Sometimes it’s hard to hope. War seems to be an inevitable part of the human experience, and peace is certainly not inevitable in this world. It’s something we must pray for, wait for, work for. We must intentionally nurture it from within, growing what the Bible calls the “fruits of the spirit”: love, joy, peace, patience, kindness, goodness, faithfulness, gentleness, and self-control.
Women know a little about waiting and praying and growing things inside themselves.
I am a firm believer in the power of inner peace to transform the world. It has to start with the individual. Perhaps I’m naive, but what’s the point of living if we can’t be at peace with ourselves and make a positive difference in the world?
For me, inner peace also includes action. For instance, if I ate meat, I know my heart would not be at peace. I would see that as waging war on animals. (I’m not judging you, I’m talking about my own heart.)
I volunteer for projects that help heal our planet, I participate in peace marches, and I help feed homeless people. That’s activism, yes, it adds to the goodness in the world.
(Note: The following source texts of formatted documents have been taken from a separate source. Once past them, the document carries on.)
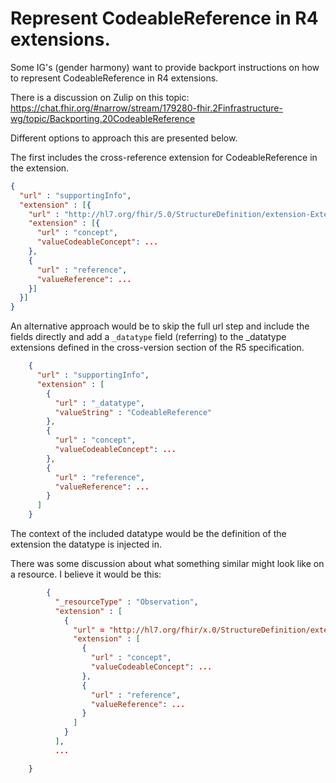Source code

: # Represent CodeableReference in R4 extensions.

Some IG's (gender harmony) want to provide backport instructions on how to represent CodeableReference in R4 extensions.

There is a discussion on Zulip on this topic: https://chat.fhir.org/#narrow/stream/179280-fhir.2Finfrastructure-wg/topic/Backporting.20CodeableReference

Different options to approach this are presented below.

The first includes the cross-reference extension for CodeableReference in the extension.

```json
{
  "url" : "supportingInfo",
  "extension" : [{
    "url" : "http://hl7.org/fhir/5.0/StructureDefinition/extension-Extension.valueCodeableReference",
    "extension" : [{
      "url" : "concept",
      "valueCodeableConcept": ...
    },
    {
      "url" : "reference",
      "valueReference": ...
    }]
  }]
}
```

An alternative approach would be to skip the full url step and include the fields directly and add a `_datatype` field (referring) to the _datatype extensions defined in the cross-version section of the R5 specification.

```json
    {
      "url" : "supportingInfo",
      "extension" : [
        {
          "url" : "_datatype",
          "valueString" : "CodeableReference"
        },
        {
          "url" : "concept",
          "valueCodeableConcept": ...
        },
        {
          "url" : "reference",
          "valueReference": ...
        }
      ]
    }
```
The context of the included datatype would be the definition of the extension the datatype is injected in.

There was some discussion about what something similar might look like on a resource. I believe it would be this:

```json
        {
          "_resourceType" : "Observation",
          "extension" : [
            {
              "url" = "http://hl7.org/fhir/x.0/StructureDefinition/extension-Observation.valueCodeableReference",
              "extension" : [
                {
                  "url" : "concept",
                  "valueCodeableConcept": ...
                },
                {
                  "url" : "reference",
                  "valueReference": ...
                }
              ]
            }
          ],
          ...
```
        }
But the action itself is also good for the peace of my soul.
I like how poet and human rights activist Staceyann Chin puts it: “Every day I get better at knowing that it is not a choice to be an activist; rather, it is the only way to hold on to the better parts of my human self. It is the only way I can live and laugh without guilt.”
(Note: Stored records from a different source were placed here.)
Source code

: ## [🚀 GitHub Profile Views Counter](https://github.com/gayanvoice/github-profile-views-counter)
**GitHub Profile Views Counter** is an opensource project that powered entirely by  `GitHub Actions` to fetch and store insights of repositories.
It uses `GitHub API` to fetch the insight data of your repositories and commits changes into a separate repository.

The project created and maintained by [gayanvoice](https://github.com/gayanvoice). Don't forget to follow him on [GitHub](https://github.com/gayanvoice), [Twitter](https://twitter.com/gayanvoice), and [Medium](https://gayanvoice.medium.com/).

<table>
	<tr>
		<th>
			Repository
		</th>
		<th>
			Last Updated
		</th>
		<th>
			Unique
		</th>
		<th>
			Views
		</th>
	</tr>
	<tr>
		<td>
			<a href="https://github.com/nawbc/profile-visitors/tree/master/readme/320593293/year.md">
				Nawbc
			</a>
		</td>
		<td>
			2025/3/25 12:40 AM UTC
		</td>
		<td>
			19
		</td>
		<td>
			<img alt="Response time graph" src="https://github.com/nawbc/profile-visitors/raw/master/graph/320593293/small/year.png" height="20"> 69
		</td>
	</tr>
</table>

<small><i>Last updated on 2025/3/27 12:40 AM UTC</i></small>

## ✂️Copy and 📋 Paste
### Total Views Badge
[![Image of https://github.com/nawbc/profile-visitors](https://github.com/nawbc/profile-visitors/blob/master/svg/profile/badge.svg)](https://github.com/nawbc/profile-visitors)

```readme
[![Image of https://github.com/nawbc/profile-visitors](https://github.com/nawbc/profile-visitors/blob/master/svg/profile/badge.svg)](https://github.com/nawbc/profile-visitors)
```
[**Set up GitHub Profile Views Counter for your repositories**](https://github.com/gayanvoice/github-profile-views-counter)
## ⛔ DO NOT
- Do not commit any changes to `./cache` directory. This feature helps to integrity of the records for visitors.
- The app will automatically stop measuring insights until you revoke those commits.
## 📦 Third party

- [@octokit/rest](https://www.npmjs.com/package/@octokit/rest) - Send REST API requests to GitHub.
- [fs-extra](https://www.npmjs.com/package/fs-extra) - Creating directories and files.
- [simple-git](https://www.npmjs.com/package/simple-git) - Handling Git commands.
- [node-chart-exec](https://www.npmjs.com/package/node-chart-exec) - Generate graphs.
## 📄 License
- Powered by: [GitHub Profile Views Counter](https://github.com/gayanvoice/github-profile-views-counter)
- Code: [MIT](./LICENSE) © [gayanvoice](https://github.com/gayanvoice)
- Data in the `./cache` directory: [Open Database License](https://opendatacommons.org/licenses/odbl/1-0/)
You can check out the stories of nine women who made peace activism a way of life and won the Nobel Peace Prize as a result, including Baroness Bertha von Suttner, without whom there might not even be a Nobel Peace Prize.
A Reason to Hope
One last story of hope for peace. My friend Nate Haken is active with Partners for Peace, a network of individuals and organizations dedicated to promoting peace in the Niger Delta. Part of what they do is identify and celebrate local peace-building initiatives, like the one called “Mothers for Peace” in Rivers State.This group of wives, sisters, mothers, and daughters takes direct action to intervene when conflicts break out in their communities. Carrying palm fronds, they march right into the conflict, waving their branches and singing songs of peace. Below is a short video about these women.
As they wave their palm fronds in the face of war, these women continue to spread Etty’s brave and peaceful spirit in the world.